## Records to process
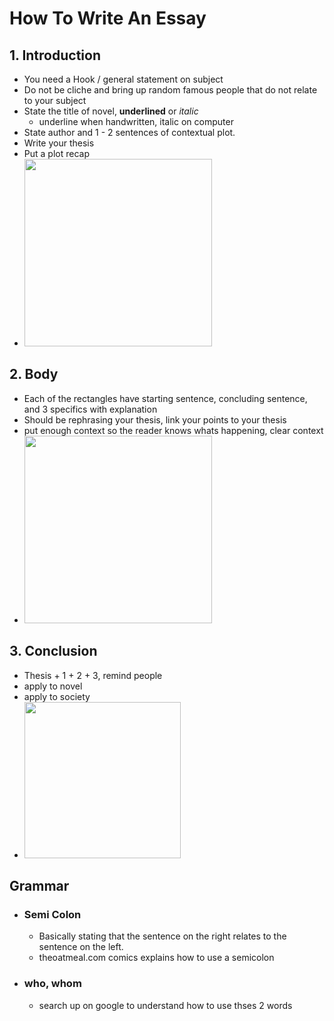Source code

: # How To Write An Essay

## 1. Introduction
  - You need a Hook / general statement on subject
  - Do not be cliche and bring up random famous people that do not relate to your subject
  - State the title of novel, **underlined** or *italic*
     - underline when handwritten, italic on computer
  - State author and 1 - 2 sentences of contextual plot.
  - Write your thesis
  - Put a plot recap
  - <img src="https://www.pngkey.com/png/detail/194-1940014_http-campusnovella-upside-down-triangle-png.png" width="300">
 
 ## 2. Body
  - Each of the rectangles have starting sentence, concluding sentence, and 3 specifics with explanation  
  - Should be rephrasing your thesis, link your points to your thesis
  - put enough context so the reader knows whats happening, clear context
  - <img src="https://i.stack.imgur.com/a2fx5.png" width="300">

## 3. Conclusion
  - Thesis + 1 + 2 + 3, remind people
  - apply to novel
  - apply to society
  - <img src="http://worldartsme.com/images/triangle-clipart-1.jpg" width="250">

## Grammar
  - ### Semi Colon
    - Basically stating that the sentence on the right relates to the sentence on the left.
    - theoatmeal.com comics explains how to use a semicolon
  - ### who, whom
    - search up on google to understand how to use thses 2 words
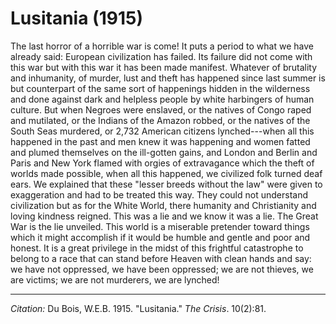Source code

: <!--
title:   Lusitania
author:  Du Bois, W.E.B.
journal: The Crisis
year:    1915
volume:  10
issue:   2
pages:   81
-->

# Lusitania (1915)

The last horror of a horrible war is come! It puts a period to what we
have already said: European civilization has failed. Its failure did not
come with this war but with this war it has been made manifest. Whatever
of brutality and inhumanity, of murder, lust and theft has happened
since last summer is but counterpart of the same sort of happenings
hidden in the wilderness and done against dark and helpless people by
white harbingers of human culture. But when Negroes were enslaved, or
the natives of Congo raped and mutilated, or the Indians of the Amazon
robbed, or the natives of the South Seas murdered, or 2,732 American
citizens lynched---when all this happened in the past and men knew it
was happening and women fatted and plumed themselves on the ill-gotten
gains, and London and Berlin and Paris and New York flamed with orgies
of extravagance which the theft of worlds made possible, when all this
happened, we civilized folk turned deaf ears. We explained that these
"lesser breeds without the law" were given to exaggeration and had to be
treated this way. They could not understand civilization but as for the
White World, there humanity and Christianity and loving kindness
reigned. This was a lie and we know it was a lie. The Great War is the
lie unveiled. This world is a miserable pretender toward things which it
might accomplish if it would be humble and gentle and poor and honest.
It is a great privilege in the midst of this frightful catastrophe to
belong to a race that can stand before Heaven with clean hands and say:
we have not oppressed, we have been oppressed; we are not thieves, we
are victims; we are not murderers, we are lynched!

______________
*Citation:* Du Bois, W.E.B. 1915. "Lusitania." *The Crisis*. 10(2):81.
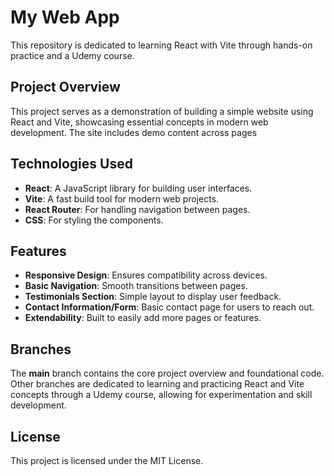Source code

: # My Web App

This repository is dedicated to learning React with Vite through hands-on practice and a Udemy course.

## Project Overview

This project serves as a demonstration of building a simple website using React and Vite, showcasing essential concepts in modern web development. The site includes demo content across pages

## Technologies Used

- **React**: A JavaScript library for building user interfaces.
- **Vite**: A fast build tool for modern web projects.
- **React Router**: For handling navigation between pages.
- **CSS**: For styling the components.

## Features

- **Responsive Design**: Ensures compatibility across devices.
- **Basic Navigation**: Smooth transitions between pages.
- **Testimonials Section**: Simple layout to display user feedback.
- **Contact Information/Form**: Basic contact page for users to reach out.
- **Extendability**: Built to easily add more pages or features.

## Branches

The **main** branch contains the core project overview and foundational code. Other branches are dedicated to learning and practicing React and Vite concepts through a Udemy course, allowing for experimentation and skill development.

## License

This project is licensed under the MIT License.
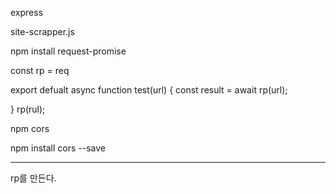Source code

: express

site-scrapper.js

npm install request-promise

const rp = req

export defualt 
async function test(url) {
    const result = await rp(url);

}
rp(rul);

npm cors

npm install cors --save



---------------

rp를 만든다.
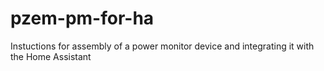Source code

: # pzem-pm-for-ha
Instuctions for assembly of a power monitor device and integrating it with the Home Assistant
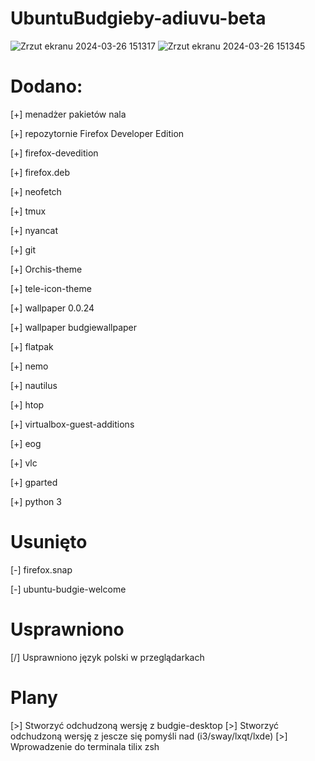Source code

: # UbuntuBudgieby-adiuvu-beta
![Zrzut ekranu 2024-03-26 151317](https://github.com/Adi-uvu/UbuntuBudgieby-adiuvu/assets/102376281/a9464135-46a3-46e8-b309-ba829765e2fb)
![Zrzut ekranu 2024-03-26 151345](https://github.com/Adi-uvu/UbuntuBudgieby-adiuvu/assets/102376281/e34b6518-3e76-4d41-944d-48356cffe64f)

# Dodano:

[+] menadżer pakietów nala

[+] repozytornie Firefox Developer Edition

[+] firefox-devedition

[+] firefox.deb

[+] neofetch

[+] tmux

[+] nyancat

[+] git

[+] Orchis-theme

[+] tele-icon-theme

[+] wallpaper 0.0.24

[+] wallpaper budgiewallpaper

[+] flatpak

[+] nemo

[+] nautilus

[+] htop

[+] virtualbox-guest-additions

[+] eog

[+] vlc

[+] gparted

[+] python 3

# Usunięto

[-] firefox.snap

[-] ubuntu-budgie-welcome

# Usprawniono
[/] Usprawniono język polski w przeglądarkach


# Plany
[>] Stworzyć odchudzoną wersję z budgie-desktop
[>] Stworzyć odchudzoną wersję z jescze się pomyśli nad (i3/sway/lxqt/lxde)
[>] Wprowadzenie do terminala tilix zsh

## Work request
The complete set of records should be written out again, pictures excluded.

## Task response
Source code

: # How To Write An Essay

## 1. Introduction
  - You need a Hook / general statement on subject
  - Do not be cliche and bring up random famous people that do not relate to your subject
  - State the title of novel, **underlined** or *italic*
     - underline when handwritten, italic on computer
  - State author and 1 - 2 sentences of contextual plot.
  - Write your thesis
  - Put a plot recap
  - <img src="https://www.pngkey.com/png/detail/194-1940014_http-campusnovella-upside-down-triangle-png.png" width="300">
 
 ## 2. Body
  - Each of the rectangles have starting sentence, concluding sentence, and 3 specifics with explanation  
  - Should be rephrasing your thesis, link your points to your thesis
  - put enough context so the reader knows whats happening, clear context
  - <img src="https://i.stack.imgur.com/a2fx5.png" width="300">

## 3. Conclusion
  - Thesis + 1 + 2 + 3, remind people
  - apply to novel
  - apply to society
  - <img src="http://worldartsme.com/images/triangle-clipart-1.jpg" width="250">

## Grammar
  - ### Semi Colon
    - Basically stating that the sentence on the right relates to the sentence on the left.
    - theoatmeal.com comics explains how to use a semicolon
  - ### who, whom
    - search up on google to understand how to use thses 2 words
Source code

: <!--
title:   Lusitania
author:  Du Bois, W.E.B.
journal: The Crisis
year:    1915
volume:  10
issue:   2
pages:   81
-->

# Lusitania (1915)

The last horror of a horrible war is come! It puts a period to what we
have already said: European civilization has failed. Its failure did not
come with this war but with this war it has been made manifest. Whatever
of brutality and inhumanity, of murder, lust and theft has happened
since last summer is but counterpart of the same sort of happenings
hidden in the wilderness and done against dark and helpless people by
white harbingers of human culture. But when Negroes were enslaved, or
the natives of Congo raped and mutilated, or the Indians of the Amazon
robbed, or the natives of the South Seas murdered, or 2,732 American
citizens lynched---when all this happened in the past and men knew it
was happening and women fatted and plumed themselves on the ill-gotten
gains, and London and Berlin and Paris and New York flamed with orgies
of extravagance which the theft of worlds made possible, when all this
happened, we civilized folk turned deaf ears. We explained that these
"lesser breeds without the law" were given to exaggeration and had to be
treated this way. They could not understand civilization but as for the
White World, there humanity and Christianity and loving kindness
reigned. This was a lie and we know it was a lie. The Great War is the
lie unveiled. This world is a miserable pretender toward things which it
might accomplish if it would be humble and gentle and poor and honest.
It is a great privilege in the midst of this frightful catastrophe to
belong to a race that can stand before Heaven with clean hands and say:
we have not oppressed, we have been oppressed; we are not thieves, we
are victims; we are not murderers, we are lynched!

______________
*Citation:* Du Bois, W.E.B. 1915. "Lusitania." *The Crisis*. 10(2):81.
Source code

: # My Web App

This repository is dedicated to learning React with Vite through hands-on practice and a Udemy course.

## Project Overview

This project serves as a demonstration of building a simple website using React and Vite, showcasing essential concepts in modern web development. The site includes demo content across pages

## Technologies Used

- **React**: A JavaScript library for building user interfaces.
- **Vite**: A fast build tool for modern web projects.
- **React Router**: For handling navigation between pages.
- **CSS**: For styling the components.

## Features

- **Responsive Design**: Ensures compatibility across devices.
- **Basic Navigation**: Smooth transitions between pages.
- **Testimonials Section**: Simple layout to display user feedback.
- **Contact Information/Form**: Basic contact page for users to reach out.
- **Extendability**: Built to easily add more pages or features.

## Branches

The **main** branch contains the core project overview and foundational code. Other branches are dedicated to learning and practicing React and Vite concepts through a Udemy course, allowing for experimentation and skill development.

## License

This project is licensed under the MIT License.
Source code

: express

site-scrapper.js

npm install request-promise

const rp = req

export defualt 
async function test(url) {
    const result = await rp(url);

}
rp(rul);

npm cors

npm install cors --save



---------------

rp를 만든다.
Source code

: # pzem-pm-for-ha
Instuctions for assembly of a power monitor device and integrating it with the Home Assistant
Source code

: # UbuntuBudgieby-adiuvu-beta
![Zrzut ekranu 2024-03-26 151317](https://github.com/Adi-uvu/UbuntuBudgieby-adiuvu/assets/102376281/a9464135-46a3-46e8-b309-ba829765e2fb)
![Zrzut ekranu 2024-03-26 151345](https://github.com/Adi-uvu/UbuntuBudgieby-adiuvu/assets/102376281/e34b6518-3e76-4d41-944d-48356cffe64f)

# Dodano:

[+] menadżer pakietów nala

[+] repozytornie Firefox Developer Edition

[+] firefox-devedition

[+] firefox.deb

[+] neofetch

[+] tmux

[+] nyancat

[+] git

[+] Orchis-theme

[+] tele-icon-theme

[+] wallpaper 0.0.24

[+] wallpaper budgiewallpaper

[+] flatpak

[+] nemo

[+] nautilus

[+] htop

[+] virtualbox-guest-additions

[+] eog

[+] vlc

[+] gparted

[+] python 3

# Usunięto

[-] firefox.snap

[-] ubuntu-budgie-welcome

# Usprawniono
[/] Usprawniono język polski w przeglądarkach


# Plany
[>] Stworzyć odchudzoną wersję z budgie-desktop
[>] Stworzyć odchudzoną wersję z jescze się pomyśli nad (i3/sway/lxqt/lxde)
[>] Wprowadzenie do terminala tilix zsh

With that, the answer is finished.